- **Your assignment**: All of the entries below should be copied exactly as they appear.

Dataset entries
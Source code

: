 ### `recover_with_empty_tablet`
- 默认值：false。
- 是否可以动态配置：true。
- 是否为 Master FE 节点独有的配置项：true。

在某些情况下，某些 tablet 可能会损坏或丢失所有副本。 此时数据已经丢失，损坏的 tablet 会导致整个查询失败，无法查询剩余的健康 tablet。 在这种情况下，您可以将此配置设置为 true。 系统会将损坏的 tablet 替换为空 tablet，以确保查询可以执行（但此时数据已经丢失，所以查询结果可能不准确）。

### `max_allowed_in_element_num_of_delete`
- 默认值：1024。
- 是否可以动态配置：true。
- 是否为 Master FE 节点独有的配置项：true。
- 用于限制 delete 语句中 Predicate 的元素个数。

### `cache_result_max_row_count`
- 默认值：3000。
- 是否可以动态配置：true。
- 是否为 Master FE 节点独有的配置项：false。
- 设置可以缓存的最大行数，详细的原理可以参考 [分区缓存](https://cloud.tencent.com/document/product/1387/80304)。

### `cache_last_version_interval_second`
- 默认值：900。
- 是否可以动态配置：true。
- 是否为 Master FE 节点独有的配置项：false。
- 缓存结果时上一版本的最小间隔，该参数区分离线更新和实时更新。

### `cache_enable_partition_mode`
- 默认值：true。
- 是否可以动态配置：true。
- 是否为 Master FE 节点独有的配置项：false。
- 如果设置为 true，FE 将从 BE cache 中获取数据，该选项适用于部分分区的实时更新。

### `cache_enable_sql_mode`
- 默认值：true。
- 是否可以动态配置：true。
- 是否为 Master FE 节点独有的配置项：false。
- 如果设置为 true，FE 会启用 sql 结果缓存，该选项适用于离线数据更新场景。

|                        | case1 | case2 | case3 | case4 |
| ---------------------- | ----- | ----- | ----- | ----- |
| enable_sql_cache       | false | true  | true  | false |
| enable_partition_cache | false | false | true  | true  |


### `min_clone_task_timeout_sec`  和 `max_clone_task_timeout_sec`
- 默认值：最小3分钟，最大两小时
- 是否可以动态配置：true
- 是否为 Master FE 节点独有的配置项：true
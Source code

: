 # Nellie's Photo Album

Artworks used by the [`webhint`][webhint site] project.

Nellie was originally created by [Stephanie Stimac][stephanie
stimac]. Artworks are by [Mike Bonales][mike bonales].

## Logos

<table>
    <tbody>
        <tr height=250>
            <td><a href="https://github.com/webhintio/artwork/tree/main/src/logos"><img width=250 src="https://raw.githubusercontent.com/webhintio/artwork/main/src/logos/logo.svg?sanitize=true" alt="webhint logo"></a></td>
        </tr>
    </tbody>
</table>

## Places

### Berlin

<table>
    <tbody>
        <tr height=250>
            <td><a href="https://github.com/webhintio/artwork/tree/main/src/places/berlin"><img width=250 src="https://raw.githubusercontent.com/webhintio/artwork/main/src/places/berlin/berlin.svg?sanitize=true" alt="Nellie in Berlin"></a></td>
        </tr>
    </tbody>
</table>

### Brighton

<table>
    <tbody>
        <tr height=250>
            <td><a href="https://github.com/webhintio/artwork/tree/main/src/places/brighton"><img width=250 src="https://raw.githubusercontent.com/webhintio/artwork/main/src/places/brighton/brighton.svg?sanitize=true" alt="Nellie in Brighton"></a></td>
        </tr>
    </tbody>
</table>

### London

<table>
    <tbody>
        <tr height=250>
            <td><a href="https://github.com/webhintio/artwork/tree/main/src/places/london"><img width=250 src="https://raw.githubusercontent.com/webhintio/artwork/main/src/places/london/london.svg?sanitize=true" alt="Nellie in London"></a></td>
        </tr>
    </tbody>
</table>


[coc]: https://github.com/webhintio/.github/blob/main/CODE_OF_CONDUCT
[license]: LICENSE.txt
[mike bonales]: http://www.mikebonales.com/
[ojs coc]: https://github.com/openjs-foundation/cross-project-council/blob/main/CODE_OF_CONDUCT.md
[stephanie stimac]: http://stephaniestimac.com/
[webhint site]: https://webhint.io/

- **Output for this exercise**:
Source code

: ### `recover_with_empty_tablet`
- 默认值：false。
- 是否可以动态配置：true。
- 是否为 Master FE 节点独有的配置项：true。

在某些情况下，某些 tablet 可能会损坏或丢失所有副本。 此时数据已经丢失，损坏的 tablet 会导致整个查询失败，无法查询剩余的健康 tablet。 在这种情况下，您可以将此配置设置为 true。 系统会将损坏的 tablet 替换为空 tablet，以确保查询可以执行（但此时数据已经丢失，所以查询结果可能不准确）。

### `max_allowed_in_element_num_of_delete`
- 默认值：1024。
- 是否可以动态配置：true。
- 是否为 Master FE 节点独有的配置项：true。
- 用于限制 delete 语句中 Predicate 的元素个数。

### `cache_result_max_row_count`
- 默认值：3000。
- 是否可以动态配置：true。
- 是否为 Master FE 节点独有的配置项：false。
- 设置可以缓存的最大行数，详细的原理可以参考 [分区缓存](https://cloud.tencent.com/document/product/1387/80304)。

### `cache_last_version_interval_second`
- 默认值：900。
- 是否可以动态配置：true。
- 是否为 Master FE 节点独有的配置项：false。
- 缓存结果时上一版本的最小间隔，该参数区分离线更新和实时更新。

### `cache_enable_partition_mode`
- 默认值：true。
- 是否可以动态配置：true。
- 是否为 Master FE 节点独有的配置项：false。
- 如果设置为 true，FE 将从 BE cache 中获取数据，该选项适用于部分分区的实时更新。

### `cache_enable_sql_mode`
- 默认值：true。
- 是否可以动态配置：true。
- 是否为 Master FE 节点独有的配置项：false。
- 如果设置为 true，FE 会启用 sql 结果缓存，该选项适用于离线数据更新场景。

|                        | case1 | case2 | case3 | case4 |
| ---------------------- | ----- | ----- | ----- | ----- |
| enable_sql_cache       | false | true  | true  | false |
| enable_partition_cache | false | false | true  | true  |


### `min_clone_task_timeout_sec`  和 `max_clone_task_timeout_sec`
- 默认值：最小3分钟，最大两小时
- 是否可以动态配置：true
- 是否为 Master FE 节点独有的配置项：true
Source code

: # Nellie's Photo Album

Artworks used by the [`webhint`][webhint site] project.

Nellie was originally created by [Stephanie Stimac][stephanie
stimac]. Artworks are by [Mike Bonales][mike bonales].

## Logos

<table>
    <tbody>
        <tr height=250>
            <td><a href="https://github.com/webhintio/artwork/tree/main/src/logos"><img width=250 src="https://raw.githubusercontent.com/webhintio/artwork/main/src/logos/logo.svg?sanitize=true" alt="webhint logo"></a></td>
        </tr>
    </tbody>
</table>

## Places

### Berlin

<table>
    <tbody>
        <tr height=250>
            <td><a href="https://github.com/webhintio/artwork/tree/main/src/places/berlin"><img width=250 src="https://raw.githubusercontent.com/webhintio/artwork/main/src/places/berlin/berlin.svg?sanitize=true" alt="Nellie in Berlin"></a></td>
        </tr>
    </tbody>
</table>

### Brighton

<table>
    <tbody>
        <tr height=250>
            <td><a href="https://github.com/webhintio/artwork/tree/main/src/places/brighton"><img width=250 src="https://raw.githubusercontent.com/webhintio/artwork/main/src/places/brighton/brighton.svg?sanitize=true" alt="Nellie in Brighton"></a></td>
        </tr>
    </tbody>
</table>

### London

<table>
    <tbody>
        <tr height=250>
            <td><a href="https://github.com/webhintio/artwork/tree/main/src/places/london"><img width=250 src="https://raw.githubusercontent.com/webhintio/artwork/main/src/places/london/london.svg?sanitize=true" alt="Nellie in London"></a></td>
        </tr>
    </tbody>
</table>


[coc]: https://github.com/webhintio/.github/blob/main/CODE_OF_CONDUCT
[license]: LICENSE.txt
[mike bonales]: http://www.mikebonales.com/
[ojs coc]: https://github.com/openjs-foundation/cross-project-council/blob/main/CODE_OF_CONDUCT.md
[stephanie stimac]: http://stephaniestimac.com/
[webhint site]: https://webhint.io/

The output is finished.